I want to find the Cauchy stress tensor in certain materials with ab initio methods. I already have the analytical form of my own definition of "energy" and "forces" (not from DFT), and I now wonder how to derive the stress tensor from them? I've checked Kittel's Intro to Solid State Physics and Lautrup's Physics of Continuous Matter, but it's not discussed there.

Any recommendation for the right reference to this specific problem? It can be a DFT textbook if it has some detailed discussion in it about how to obtain the Cauchy stress tensor from a DFT energy and forces.

Dr. Clark's CASTEP workshop lecture 14 seems to have the answer to my question on page 7. But I'm still a little bit confused on how to implement Hellman-Feynman Theorem to get the stress tensor.

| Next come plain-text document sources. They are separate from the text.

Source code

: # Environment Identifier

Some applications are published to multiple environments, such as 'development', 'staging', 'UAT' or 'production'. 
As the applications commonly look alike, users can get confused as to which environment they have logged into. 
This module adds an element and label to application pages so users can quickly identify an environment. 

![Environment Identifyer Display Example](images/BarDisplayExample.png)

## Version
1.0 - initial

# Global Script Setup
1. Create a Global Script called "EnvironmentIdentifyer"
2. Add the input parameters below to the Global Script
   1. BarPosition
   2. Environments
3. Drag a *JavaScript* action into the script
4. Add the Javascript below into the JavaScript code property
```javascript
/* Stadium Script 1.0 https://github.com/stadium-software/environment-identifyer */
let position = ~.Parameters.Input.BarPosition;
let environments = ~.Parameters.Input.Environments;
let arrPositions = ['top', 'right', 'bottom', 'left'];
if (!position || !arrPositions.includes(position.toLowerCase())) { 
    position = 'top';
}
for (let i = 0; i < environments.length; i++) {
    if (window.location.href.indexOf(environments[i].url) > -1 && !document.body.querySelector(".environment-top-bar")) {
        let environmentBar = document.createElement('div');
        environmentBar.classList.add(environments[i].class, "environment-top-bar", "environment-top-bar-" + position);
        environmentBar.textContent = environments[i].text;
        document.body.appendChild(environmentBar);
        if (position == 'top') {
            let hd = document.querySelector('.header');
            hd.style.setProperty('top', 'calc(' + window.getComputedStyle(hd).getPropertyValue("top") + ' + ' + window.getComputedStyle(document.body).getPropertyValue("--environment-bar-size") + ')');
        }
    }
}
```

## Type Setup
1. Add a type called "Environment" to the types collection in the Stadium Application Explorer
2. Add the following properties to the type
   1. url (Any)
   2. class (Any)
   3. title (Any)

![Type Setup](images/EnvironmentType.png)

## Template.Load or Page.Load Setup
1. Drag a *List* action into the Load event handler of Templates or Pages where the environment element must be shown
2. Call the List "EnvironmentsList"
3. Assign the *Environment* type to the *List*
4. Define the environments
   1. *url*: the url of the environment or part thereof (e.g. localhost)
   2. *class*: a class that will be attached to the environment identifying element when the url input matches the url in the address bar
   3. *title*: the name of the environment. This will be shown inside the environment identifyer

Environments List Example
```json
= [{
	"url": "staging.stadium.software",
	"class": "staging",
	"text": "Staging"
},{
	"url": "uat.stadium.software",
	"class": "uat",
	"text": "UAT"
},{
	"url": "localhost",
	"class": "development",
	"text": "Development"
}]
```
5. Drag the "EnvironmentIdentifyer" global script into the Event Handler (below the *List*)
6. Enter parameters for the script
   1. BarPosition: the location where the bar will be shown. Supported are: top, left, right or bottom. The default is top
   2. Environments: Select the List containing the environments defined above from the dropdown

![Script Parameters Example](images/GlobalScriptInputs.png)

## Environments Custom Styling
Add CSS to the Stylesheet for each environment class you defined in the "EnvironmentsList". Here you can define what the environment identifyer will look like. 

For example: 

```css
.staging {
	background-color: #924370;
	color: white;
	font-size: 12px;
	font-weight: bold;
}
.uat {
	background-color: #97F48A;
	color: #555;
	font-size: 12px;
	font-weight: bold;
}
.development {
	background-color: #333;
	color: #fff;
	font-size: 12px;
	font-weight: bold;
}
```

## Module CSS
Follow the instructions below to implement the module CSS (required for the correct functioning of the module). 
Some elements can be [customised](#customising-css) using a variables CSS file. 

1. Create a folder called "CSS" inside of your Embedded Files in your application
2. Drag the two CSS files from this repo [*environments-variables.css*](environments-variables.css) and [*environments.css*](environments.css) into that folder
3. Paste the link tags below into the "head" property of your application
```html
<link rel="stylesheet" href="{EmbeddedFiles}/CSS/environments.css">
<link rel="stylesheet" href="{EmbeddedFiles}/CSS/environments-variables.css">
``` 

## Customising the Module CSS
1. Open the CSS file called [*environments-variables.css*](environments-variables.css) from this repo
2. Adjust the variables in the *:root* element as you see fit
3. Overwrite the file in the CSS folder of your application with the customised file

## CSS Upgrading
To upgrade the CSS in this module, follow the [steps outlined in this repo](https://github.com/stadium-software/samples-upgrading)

  • $\begingroup$ +1 and welcome to our new community! Thank you so much for contributing your question here and we hope to see much more of you in the future !!! Hopefully you get a quick answer! $\endgroup$ Dec 28, 2021 at 22:16
  • $\begingroup$ If you know imposed strain on simulation box, you can get cauchy stress using strain energy density . But still it is tricky because we define strain energy of entire simulation box, hence stress tensor is defined for whole box. $\endgroup$ Dec 29, 2021 at 15:07
  • $\begingroup$ @pranavkumar Can we impose strain on the unit cell? That is what I want to do. I want to do structual optimization without fixing the cell parameters. $\endgroup$
    – Tack_Tau
    Dec 29, 2021 at 15:34
  • $\begingroup$ @Tack_Tau the answer seemed more like clarification of your question, so I edited into your post. $\endgroup$
    – Tyberius
    Dec 29, 2021 at 15:41
  • $\begingroup$ @Tyberius Thanks! $\endgroup$
    – Tack_Tau
    Dec 29, 2021 at 15:42

1 Answer 1


A useful reference for this is [1], which describes how to compute the energy, forces, and stress tensor efficiently when performing PBC calculations using Gaussian atomic orbitals.

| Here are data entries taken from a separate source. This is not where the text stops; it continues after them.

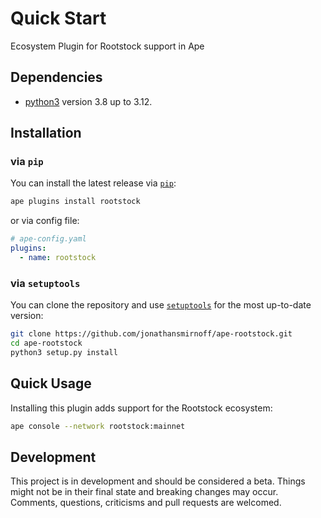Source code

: # Quick Start

Ecosystem Plugin for Rootstock support in Ape

## Dependencies

- [python3](https://www.python.org/downloads) version 3.8 up to 3.12.

## Installation

### via `pip`

You can install the latest release via [`pip`](https://pypi.org/project/pip/):

```bash
ape plugins install rootstock
```

or via config file:

```yaml
# ape-config.yaml
plugins:
  - name: rootstock
```

### via `setuptools`

You can clone the repository and use [`setuptools`](https://github.com/pypa/setuptools) for the most up-to-date version:

```bash
git clone https://github.com/jonathansmirnoff/ape-rootstock.git
cd ape-rootstock
python3 setup.py install
```

## Quick Usage

Installing this plugin adds support for the Rootstock ecosystem:

```bash
ape console --network rootstock:mainnet
```

## Development

This project is in development and should be considered a beta.
Things might not be in their final state and breaking changes may occur.
Comments, questions, criticisms and pull requests are welcomed.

Assuming you can calculate forces, the stress isn't too much more challenging to calculate. For a uniform lattice deformation due to strain $\epsilon_{ab}$, the stress is computed as:

$$\tag{1}\frac{\delta E}{\delta\epsilon_{ab}}=\sum_c^{\text{cells}}\sum_{I\in c}^\text{atoms}r^a_{I_c}\frac{dE}{dr^b_{I_c}}$$

where $I_c$ indexes atoms in cell $c$, $E$ is the energy per unit cell, and $r$ is the Cartesian coordinates of all the atoms in all cells.

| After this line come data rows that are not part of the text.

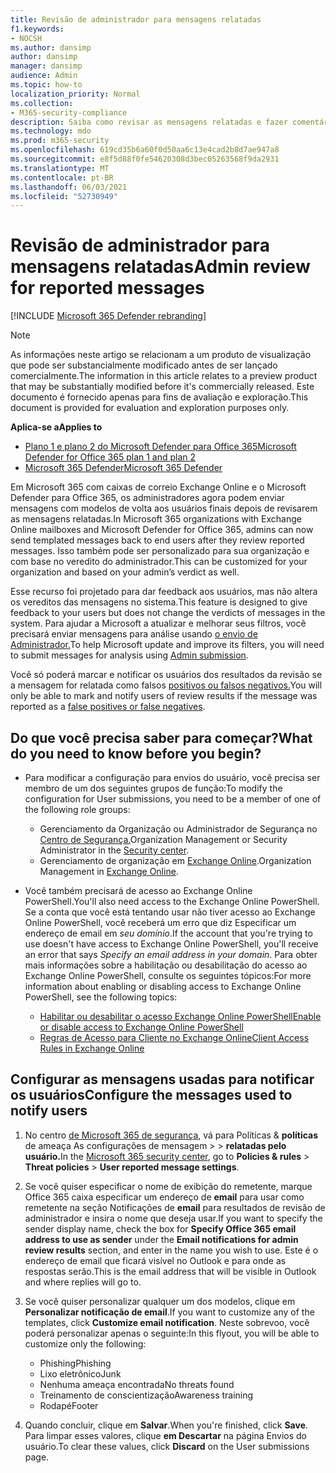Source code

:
 ```yaml
---
title: Revisão de administrador para mensagens relatadas
f1.keywords:
- NOCSH
ms.author: dansimp
author: dansimp
manager: dansimp
audience: Admin
ms.topic: how-to
localization_priority: Normal
ms.collection:
- M365-security-compliance
description: Saiba como revisar as mensagens relatadas e fazer comentários aos usuários.
ms.technology: mdo
ms.prod: m365-security
ms.openlocfilehash: 619cd35b6a60f0d50aa6c13e4cad2b8d7ae947a8
ms.sourcegitcommit: e8f5d88f0fe54620308d3bec05263568f9da2931
ms.translationtype: MT
ms.contentlocale: pt-BR
ms.lasthandoff: 06/03/2021
ms.locfileid: "52730949"
---
```

# <a name="admin-review-for-reported-messages"></a><span data-ttu-id="bdd58-103">Revisão de administrador para mensagens relatadas</span><span class="sxs-lookup"><span data-stu-id="bdd58-103">Admin review for reported messages</span></span>

[!INCLUDE [Microsoft 365 Defender rebranding](../includes/microsoft-defender-for-office.md)]

> [!NOTE]
> <span data-ttu-id="bdd58-104">As informações neste artigo se relacionam a um produto de visualização que pode ser substancialmente modificado antes de ser lançado comercialmente.</span><span class="sxs-lookup"><span data-stu-id="bdd58-104">The information in this article relates to a preview product that may be substantially modified before it's commercially released.</span></span> <span data-ttu-id="bdd58-105">Este documento é fornecido apenas para fins de avaliação e exploração.</span><span class="sxs-lookup"><span data-stu-id="bdd58-105">This document is provided for evaluation and exploration purposes only.</span></span>

<span data-ttu-id="bdd58-106">**Aplica-se a**</span><span class="sxs-lookup"><span data-stu-id="bdd58-106">**Applies to**</span></span>
- [<span data-ttu-id="bdd58-107">Plano 1 e plano 2 do Microsoft Defender para Office 365</span><span class="sxs-lookup"><span data-stu-id="bdd58-107">Microsoft Defender for Office 365 plan 1 and plan 2</span></span>](defender-for-office-365.md)
- [<span data-ttu-id="bdd58-108">Microsoft 365 Defender</span><span class="sxs-lookup"><span data-stu-id="bdd58-108">Microsoft 365 Defender</span></span>](../defender/microsoft-365-defender.md)

<span data-ttu-id="bdd58-109">Em Microsoft 365 com caixas de correio Exchange Online e o Microsoft Defender para Office 365, os administradores agora podem enviar mensagens com modelos de volta aos usuários finais depois de revisarem as mensagens relatadas.</span><span class="sxs-lookup"><span data-stu-id="bdd58-109">In Microsoft 365 organizations with Exchange Online mailboxes and Microsoft Defender for Office 365, admins can now send templated messages back to end users after they review reported messages.</span></span> <span data-ttu-id="bdd58-110">Isso também pode ser personalizado para sua organização e com base no veredito do administrador.</span><span class="sxs-lookup"><span data-stu-id="bdd58-110">This can be customized for your organization and based on your admin’s verdict as well.</span></span>

<span data-ttu-id="bdd58-111">Esse recurso foi projetado para dar feedback aos usuários, mas não altera os vereditos das mensagens no sistema.</span><span class="sxs-lookup"><span data-stu-id="bdd58-111">This feature is designed to give feedback to your users but does not change the verdicts of messages in the system.</span></span> <span data-ttu-id="bdd58-112">Para ajudar a Microsoft a atualizar e melhorar seus filtros, você precisará enviar mensagens para análise usando [o envio de Administrador.](admin-submission.md)</span><span class="sxs-lookup"><span data-stu-id="bdd58-112">To help Microsoft update and improve its filters, you will need to submit messages for analysis using [Admin submission](admin-submission.md).</span></span>

<span data-ttu-id="bdd58-113">Você só poderá marcar e notificar os usuários dos resultados da revisão se a mensagem for relatada como falsos [positivos ou falsos negativos.](report-false-positives-and-false-negatives.md)</span><span class="sxs-lookup"><span data-stu-id="bdd58-113">You will only be able to mark and notify users of review results if the message was reported as a [false positives or false negatives](report-false-positives-and-false-negatives.md).</span></span>

## <a name="what-do-you-need-to-know-before-you-begin"></a><span data-ttu-id="bdd58-114">Do que você precisa saber para começar?</span><span class="sxs-lookup"><span data-stu-id="bdd58-114">What do you need to know before you begin?</span></span>

- <span data-ttu-id="bdd58-115">Para modificar a configuração para envios do usuário, você precisa ser membro de um dos seguintes grupos de função:</span><span class="sxs-lookup"><span data-stu-id="bdd58-115">To modify the configuration for User submissions, you need to be a member of one of the following role groups:</span></span>
    - <span data-ttu-id="bdd58-116">Gerenciamento da Organização ou Administrador de Segurança no [Centro de Segurança.](permissions-microsoft-365-compliance-security.md)</span><span class="sxs-lookup"><span data-stu-id="bdd58-116">Organization Management or Security Administrator in the [Security center](permissions-microsoft-365-compliance-security.md).</span></span>
    - <span data-ttu-id="bdd58-117">Gerenciamento de organização em [Exchange Online](/Exchange/permissions-exo/permissions-exo).</span><span class="sxs-lookup"><span data-stu-id="bdd58-117">Organization Management in [Exchange Online](/Exchange/permissions-exo/permissions-exo).</span></span>

- <span data-ttu-id="bdd58-118">Você também precisará de acesso ao Exchange Online PowerShell.</span><span class="sxs-lookup"><span data-stu-id="bdd58-118">You'll also need access to the Exchange Online PowerShell.</span></span> <span data-ttu-id="bdd58-119">Se a conta que você está tentando usar não tiver acesso ao Exchange Online PowerShell, você receberá um erro que diz Especificar um endereço de email em *seu domínio*.</span><span class="sxs-lookup"><span data-stu-id="bdd58-119">If the account that you're trying to use doesn't have access to Exchange Online PowerShell, you'll receive an error that says *Specify an email address in your domain*.</span></span> <span data-ttu-id="bdd58-120">Para obter mais informações sobre a habilitação ou desabilitação do acesso ao Exchange Online PowerShell, consulte os seguintes tópicos:</span><span class="sxs-lookup"><span data-stu-id="bdd58-120">For more information about enabling or disabling access to Exchange Online PowerShell, see the following topics:</span></span>
    - [<span data-ttu-id="bdd58-121">Habilitar ou desabilitar o acesso Exchange Online PowerShell</span><span class="sxs-lookup"><span data-stu-id="bdd58-121">Enable or disable access to Exchange Online PowerShell</span></span>](/powershell/exchange/disable-access-to-exchange-online-powershell)
    - [<span data-ttu-id="bdd58-122">Regras de Acesso para Cliente no Exchange Online</span><span class="sxs-lookup"><span data-stu-id="bdd58-122">Client Access Rules in Exchange Online</span></span>](/exchange/clients-and-mobile-in-exchange-online/client-access-rules/client-access-rules)

## <a name="configure-the-messages-used-to-notify-users"></a><span data-ttu-id="bdd58-123">Configurar as mensagens usadas para notificar os usuários</span><span class="sxs-lookup"><span data-stu-id="bdd58-123">Configure the messages used to notify users</span></span>

1. <span data-ttu-id="bdd58-124">No centro [de Microsoft 365 de segurança](../defender/overview-security-center.md), vá para Políticas & **políticas** de ameaça As configurações de mensagem \>  \> **relatadas pelo usuário.**</span><span class="sxs-lookup"><span data-stu-id="bdd58-124">In the [Microsoft 365 security center](../defender/overview-security-center.md), go to **Policies & rules** \> **Threat policies** \> **User reported message settings**.</span></span>

2. <span data-ttu-id="bdd58-125">Se você quiser especificar o nome de exibição do remetente, marque Office 365 caixa especificar um endereço de **email** para usar como remetente na seção Notificações de **email** para resultados de revisão de administrador e insira o nome que deseja usar.</span><span class="sxs-lookup"><span data-stu-id="bdd58-125">If you want to specify the sender display name, check the box for **Specify Office 365 email address to use as sender** under the **Email notifications for admin review results** section, and enter in the name you wish to use.</span></span> <span data-ttu-id="bdd58-126">Este é o endereço de email que ficará visível no Outlook e para onde as respostas serão.</span><span class="sxs-lookup"><span data-stu-id="bdd58-126">This is the email address that will be visible in Outlook and where replies will go to.</span></span>

3. <span data-ttu-id="bdd58-127">Se você quiser personalizar qualquer um dos modelos, clique em **Personalizar notificação de email**.</span><span class="sxs-lookup"><span data-stu-id="bdd58-127">If you want to customize any of the templates, click **Customize email notification**.</span></span> <span data-ttu-id="bdd58-128">Neste sobrevoo, você poderá personalizar apenas o seguinte:</span><span class="sxs-lookup"><span data-stu-id="bdd58-128">In this flyout, you will be able to customize only the following:</span></span>
    - <span data-ttu-id="bdd58-129">Phishing</span><span class="sxs-lookup"><span data-stu-id="bdd58-129">Phishing</span></span>
    - <span data-ttu-id="bdd58-130">Lixo eletrônico</span><span class="sxs-lookup"><span data-stu-id="bdd58-130">Junk</span></span>
    - <span data-ttu-id="bdd58-131">Nenhuma ameaça encontrada</span><span class="sxs-lookup"><span data-stu-id="bdd58-131">No threats found</span></span>
    - <span data-ttu-id="bdd58-132">Treinamento de conscientização</span><span class="sxs-lookup"><span data-stu-id="bdd58-132">Awareness training</span></span>
    - <span data-ttu-id="bdd58-133">Rodapé</span><span class="sxs-lookup"><span data-stu-id="bdd58-133">Footer</span></span>

4. <span data-ttu-id="bdd58-134">Quando concluir, clique em **Salvar**.</span><span class="sxs-lookup"><span data-stu-id="bdd58-134">When you're finished, click **Save**.</span></span> <span data-ttu-id="bdd58-135">Para limpar esses valores, clique **em Descartar** na página Envios do usuário.</span><span class="sxs-lookup"><span data-stu-id="bdd58-135">To clear these values, click **Discard** on the User submissions page.</span></span>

The referenced paper provides detailed expressions for the various terms that contribute to this equation. It mostly boils down to two types of terms

  1. Forces on atoms times their position in the central cell (changes in the system energy due to changing the atomic positions)
  2. Forces on atoms in each cell times the corresponding lattice vectors/cell indicies (changes in the system energy due to changing lattice vector length).


  1. Kudin, K. N.; Scuseria, G. E. Linear-scaling density-functional theory with Gaussian orbitals and periodic boundary conditions: Efficient evaluation of energy and forces via the fast multipole method. Phys. Rev. B 2000, 61 (24), 16440–16453. DOI: 10.1103/PhysRevB.61.16440.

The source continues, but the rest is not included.